What makes a teacher cry? The answer, according to a letter which arrived recently in The Independent's offices, is a pat on the back from an Ofsted inspector. The letter also posed the question "Why"? Why burst into tears when someone tells you that you are in the top 10 per cent of your profession? Would a doctor? Would a managing director? Would a solicitor? Yet we know that the teacher observed by our reader is not alone. Anecdotal evidence tells us excellent teachers often become emotional when inspectors tells them they are excellent.

Softies, critics may mutter. Can't take the strain. Not used to the sort of accountability and stress which are the daily lot of most of us and which have loomed much larger in teachers' lives since the arrival of Ofsted inspections. Should stiffen their upper lips.

Step back a moment. Is it likely that a 450,000-strong profession can be branded as over-sensitive, defensive wimps who cannot cope with the strains of an inspection? Good teachers' post-inspection blues cannot be dismissed so easily. They may hold the key to the biggest educational challenge facing the Government: how to recruit more teachers.

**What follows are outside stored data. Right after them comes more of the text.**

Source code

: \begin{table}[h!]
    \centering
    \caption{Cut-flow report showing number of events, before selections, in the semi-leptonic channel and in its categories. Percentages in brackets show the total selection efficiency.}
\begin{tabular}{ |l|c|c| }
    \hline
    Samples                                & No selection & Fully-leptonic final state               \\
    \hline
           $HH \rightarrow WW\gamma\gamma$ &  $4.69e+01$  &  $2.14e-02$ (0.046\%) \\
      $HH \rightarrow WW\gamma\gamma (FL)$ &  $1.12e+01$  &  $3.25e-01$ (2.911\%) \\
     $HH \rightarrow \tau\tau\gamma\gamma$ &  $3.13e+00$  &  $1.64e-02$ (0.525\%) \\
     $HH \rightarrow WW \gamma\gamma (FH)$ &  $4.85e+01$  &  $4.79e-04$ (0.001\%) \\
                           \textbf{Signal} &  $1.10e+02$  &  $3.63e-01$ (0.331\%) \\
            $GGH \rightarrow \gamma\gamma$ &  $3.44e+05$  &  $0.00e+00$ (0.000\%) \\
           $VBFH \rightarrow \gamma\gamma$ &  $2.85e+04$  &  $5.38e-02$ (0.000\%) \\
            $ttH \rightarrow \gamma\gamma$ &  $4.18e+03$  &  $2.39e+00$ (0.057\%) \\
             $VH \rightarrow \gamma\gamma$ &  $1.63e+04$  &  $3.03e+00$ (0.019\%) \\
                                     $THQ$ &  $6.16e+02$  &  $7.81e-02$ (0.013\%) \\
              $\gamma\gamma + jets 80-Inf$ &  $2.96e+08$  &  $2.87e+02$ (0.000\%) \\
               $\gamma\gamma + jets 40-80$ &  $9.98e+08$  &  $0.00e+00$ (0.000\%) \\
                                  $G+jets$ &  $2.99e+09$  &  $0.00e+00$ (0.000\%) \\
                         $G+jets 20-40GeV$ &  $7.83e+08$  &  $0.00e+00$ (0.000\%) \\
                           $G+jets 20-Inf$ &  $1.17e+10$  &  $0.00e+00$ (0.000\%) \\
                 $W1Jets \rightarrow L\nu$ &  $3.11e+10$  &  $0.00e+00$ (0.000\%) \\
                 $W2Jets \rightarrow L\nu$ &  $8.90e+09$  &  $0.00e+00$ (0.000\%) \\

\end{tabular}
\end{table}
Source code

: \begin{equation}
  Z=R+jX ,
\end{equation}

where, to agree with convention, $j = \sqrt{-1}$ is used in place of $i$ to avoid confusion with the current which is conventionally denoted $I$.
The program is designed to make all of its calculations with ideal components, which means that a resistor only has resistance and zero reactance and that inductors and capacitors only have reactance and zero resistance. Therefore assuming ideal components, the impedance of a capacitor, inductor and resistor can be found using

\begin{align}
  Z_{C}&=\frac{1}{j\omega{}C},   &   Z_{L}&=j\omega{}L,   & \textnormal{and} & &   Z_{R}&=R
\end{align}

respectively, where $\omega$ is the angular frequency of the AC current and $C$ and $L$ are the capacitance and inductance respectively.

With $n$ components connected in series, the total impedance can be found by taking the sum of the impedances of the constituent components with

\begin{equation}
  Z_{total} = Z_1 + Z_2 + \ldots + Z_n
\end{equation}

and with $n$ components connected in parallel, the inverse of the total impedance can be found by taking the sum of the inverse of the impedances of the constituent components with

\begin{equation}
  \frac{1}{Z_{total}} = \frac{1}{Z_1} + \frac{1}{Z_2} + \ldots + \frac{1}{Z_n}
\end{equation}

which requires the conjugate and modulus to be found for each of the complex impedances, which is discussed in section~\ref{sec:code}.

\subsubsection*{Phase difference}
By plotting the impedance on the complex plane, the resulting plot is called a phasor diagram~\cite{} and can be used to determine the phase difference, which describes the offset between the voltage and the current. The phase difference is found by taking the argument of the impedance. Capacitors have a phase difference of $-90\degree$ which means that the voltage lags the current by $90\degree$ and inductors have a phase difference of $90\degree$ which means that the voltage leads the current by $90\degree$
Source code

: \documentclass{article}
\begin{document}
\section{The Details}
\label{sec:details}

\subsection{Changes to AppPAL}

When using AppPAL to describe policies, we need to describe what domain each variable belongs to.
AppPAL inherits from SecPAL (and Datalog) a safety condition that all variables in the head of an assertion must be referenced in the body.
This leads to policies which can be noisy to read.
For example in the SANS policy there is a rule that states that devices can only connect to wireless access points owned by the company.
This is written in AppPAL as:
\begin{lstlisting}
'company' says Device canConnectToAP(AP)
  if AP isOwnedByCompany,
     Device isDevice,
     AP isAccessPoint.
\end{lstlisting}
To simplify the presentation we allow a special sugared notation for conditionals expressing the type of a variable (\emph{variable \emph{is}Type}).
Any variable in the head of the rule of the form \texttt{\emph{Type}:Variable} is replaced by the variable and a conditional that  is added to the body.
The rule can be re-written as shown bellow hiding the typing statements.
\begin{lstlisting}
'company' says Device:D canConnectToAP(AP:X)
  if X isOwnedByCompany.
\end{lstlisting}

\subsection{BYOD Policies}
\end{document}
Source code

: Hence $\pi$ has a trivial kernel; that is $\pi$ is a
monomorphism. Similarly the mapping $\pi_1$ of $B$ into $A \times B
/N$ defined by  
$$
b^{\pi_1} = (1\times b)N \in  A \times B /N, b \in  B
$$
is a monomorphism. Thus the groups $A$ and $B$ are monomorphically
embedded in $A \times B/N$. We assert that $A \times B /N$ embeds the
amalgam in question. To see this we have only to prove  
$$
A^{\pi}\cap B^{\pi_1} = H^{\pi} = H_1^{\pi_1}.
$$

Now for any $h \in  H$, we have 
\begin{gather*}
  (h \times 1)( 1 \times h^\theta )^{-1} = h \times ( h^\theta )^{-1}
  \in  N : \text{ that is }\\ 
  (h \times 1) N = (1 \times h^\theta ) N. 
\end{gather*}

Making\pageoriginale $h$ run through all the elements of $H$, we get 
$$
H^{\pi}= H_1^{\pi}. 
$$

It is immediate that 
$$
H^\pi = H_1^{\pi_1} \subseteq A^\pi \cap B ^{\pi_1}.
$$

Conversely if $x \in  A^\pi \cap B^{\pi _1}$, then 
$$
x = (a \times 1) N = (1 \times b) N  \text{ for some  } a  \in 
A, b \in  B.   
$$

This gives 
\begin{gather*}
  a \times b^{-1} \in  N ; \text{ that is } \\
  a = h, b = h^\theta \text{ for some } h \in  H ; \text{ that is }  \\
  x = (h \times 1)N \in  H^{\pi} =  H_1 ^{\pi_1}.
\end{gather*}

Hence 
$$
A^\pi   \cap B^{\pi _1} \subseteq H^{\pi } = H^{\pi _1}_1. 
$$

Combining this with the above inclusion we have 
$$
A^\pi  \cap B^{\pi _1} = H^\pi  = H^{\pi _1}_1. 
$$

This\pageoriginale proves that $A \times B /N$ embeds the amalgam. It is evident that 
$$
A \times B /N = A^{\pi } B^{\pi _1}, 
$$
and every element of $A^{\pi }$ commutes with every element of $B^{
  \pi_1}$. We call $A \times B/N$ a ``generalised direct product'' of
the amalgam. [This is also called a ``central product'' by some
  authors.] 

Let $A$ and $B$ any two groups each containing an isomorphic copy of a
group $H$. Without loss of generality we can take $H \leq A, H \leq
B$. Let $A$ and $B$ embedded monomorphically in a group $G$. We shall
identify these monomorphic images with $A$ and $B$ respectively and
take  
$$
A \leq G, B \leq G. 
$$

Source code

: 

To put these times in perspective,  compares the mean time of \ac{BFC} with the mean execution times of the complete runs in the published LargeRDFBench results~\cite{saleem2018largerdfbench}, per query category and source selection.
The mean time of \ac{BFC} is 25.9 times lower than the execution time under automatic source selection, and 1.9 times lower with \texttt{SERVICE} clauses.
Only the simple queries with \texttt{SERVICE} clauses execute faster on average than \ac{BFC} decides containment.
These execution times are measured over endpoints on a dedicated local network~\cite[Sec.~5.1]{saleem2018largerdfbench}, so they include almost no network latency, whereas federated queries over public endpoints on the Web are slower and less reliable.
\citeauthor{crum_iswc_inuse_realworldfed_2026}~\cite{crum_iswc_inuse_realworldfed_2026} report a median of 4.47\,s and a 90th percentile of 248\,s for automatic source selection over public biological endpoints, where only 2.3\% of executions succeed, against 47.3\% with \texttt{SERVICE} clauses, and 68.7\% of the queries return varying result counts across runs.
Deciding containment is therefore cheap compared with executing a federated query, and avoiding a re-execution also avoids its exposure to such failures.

Teachers cry because they have been told for more than a decade by politicians and some sections of the media that they are mostly pretty useless, don't expect enough of pupils and are ostrich-like about change. Even when they point to rising passes in tests and exams, someone leaps up and says that it's all a fraud. The exams are getting easier.

Doctors, lawyers and police have sometimes had a bad press but teachers are in a league of their own. Which group has the distinction of being told by a minister that there will be "zero tolerance" of incompetence among its ranks? And which group has been told exactly how many incompetents there are - this time by Chris Woodhead, Chief Inspector of Schools?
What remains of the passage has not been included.